Let f be the function given by f(x)=2x/sqrt(x^2+x+1)

a)Find the domain for f. Justify your answer.

b)Write an equation for each horizontal asymptote of the graph f.

c)Find the range of f. Use f'(x) to justify your answer.

Note: f'(x)=(x+2)/(x^2 +x+1)^.5

Please help me with this problem. I don't really know how to do much of it.

2. Mar 21, 2006

### HallsofIvy

Staff Emeritus
Your are going to have to do some work yourself. Start by telling us what your text gives as the definition of "domain". If you are taking Calculus, you should have see that long ago.

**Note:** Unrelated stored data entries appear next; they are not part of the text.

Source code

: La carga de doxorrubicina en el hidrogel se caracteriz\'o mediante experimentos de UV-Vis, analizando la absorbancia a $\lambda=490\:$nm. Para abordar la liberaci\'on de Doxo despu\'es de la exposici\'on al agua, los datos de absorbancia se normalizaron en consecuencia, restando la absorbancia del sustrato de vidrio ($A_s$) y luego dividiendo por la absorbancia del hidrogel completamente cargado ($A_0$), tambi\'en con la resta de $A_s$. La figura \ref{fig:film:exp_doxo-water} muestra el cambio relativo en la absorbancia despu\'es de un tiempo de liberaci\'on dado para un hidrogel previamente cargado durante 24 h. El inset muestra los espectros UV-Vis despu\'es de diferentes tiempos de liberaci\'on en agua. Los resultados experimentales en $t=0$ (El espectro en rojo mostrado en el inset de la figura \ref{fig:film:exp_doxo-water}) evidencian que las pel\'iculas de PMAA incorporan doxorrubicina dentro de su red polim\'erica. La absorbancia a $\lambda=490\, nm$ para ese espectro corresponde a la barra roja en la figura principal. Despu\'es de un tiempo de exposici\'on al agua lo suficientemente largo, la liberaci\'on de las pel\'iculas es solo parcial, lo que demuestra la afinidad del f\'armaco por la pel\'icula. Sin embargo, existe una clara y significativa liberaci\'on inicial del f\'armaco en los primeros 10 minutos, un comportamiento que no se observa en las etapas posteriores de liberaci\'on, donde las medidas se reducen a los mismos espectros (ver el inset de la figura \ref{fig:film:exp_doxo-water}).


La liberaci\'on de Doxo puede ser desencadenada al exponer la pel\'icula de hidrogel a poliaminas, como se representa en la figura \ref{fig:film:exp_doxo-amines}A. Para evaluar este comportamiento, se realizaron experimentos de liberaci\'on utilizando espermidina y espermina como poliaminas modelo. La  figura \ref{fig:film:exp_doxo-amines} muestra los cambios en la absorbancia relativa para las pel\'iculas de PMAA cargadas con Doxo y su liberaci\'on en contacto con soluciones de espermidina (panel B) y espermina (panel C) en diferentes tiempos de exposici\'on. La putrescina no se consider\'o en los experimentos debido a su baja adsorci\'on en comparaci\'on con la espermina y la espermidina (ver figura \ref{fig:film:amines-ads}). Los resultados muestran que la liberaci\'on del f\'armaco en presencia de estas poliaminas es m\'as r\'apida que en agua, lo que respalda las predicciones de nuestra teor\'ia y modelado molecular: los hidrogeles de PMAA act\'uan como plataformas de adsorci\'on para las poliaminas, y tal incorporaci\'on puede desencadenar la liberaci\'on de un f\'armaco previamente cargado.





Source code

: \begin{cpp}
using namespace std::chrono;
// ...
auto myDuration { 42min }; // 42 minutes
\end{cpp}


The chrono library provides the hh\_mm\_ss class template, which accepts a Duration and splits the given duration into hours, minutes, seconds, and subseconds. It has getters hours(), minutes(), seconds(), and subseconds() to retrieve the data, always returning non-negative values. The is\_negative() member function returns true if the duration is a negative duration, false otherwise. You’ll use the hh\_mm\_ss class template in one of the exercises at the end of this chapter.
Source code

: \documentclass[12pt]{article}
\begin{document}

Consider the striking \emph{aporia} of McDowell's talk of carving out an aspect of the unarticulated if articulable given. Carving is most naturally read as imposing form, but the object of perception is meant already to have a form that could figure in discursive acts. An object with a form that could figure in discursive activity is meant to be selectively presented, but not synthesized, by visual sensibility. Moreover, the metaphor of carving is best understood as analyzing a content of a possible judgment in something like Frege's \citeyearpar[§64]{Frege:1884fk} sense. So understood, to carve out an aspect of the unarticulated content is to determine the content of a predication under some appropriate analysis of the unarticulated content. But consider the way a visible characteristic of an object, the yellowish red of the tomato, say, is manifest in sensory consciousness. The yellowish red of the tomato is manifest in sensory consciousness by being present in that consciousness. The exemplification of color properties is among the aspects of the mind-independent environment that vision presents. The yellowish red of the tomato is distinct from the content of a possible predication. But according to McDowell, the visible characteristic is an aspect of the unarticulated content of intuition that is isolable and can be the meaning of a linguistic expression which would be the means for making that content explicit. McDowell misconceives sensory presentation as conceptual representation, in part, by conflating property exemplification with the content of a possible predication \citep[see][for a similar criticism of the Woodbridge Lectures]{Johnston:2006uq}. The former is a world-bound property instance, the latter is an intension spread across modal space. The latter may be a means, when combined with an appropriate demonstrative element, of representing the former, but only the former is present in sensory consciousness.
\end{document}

By the way, your "note" is wrong. f(x)= )=(x+2)/(x^2 +x+1)^.5, not f'.

3. Mar 22, 2006

### Vigo

I know we have done domain before but it is a little fuzzy. I know domain is where the x values exist and the range is where the y values exist. These may not be the right defintions but this is how I was taught it. For b), I know that the horizontal asymptotes have the eqaution of y=+ or - 2. Back to domain and range- For a) , since there are no vertical asymptotes or holes , I would assume that the domain is all real numbers. For the range, since there are horizontal asymptotes at 2 and -2, I would say the range is -2<y<-2.

4. Mar 22, 2006

### Vigo

You are right about the derivative being wrong. The correct derivative is (x+2)/(x^2+x+1)^3/2. It's wierd because the note about this wrong derivative was given on the worksheet.

5. Mar 22, 2006

### HallsofIvy

Staff Emeritus
No, that is how you remember it. The domain is the set of values of x for which the function can be calculated. Are there any values of x for which you cannot calculate 2x? Are there any values of x for which you cannot calculate $\sqrt{x^2+ x+ 1}$?
Are there any values of x for which you cannot calculate $\frac{2x}{\sqrt{x^2+ x+ 1}}$?
Yes, the "range" is the set of all possible y values. Are there any values of y you cannot get for some x?

Good, that's precisely what I was saying! (I hope you meant -2< y< 2 !!!)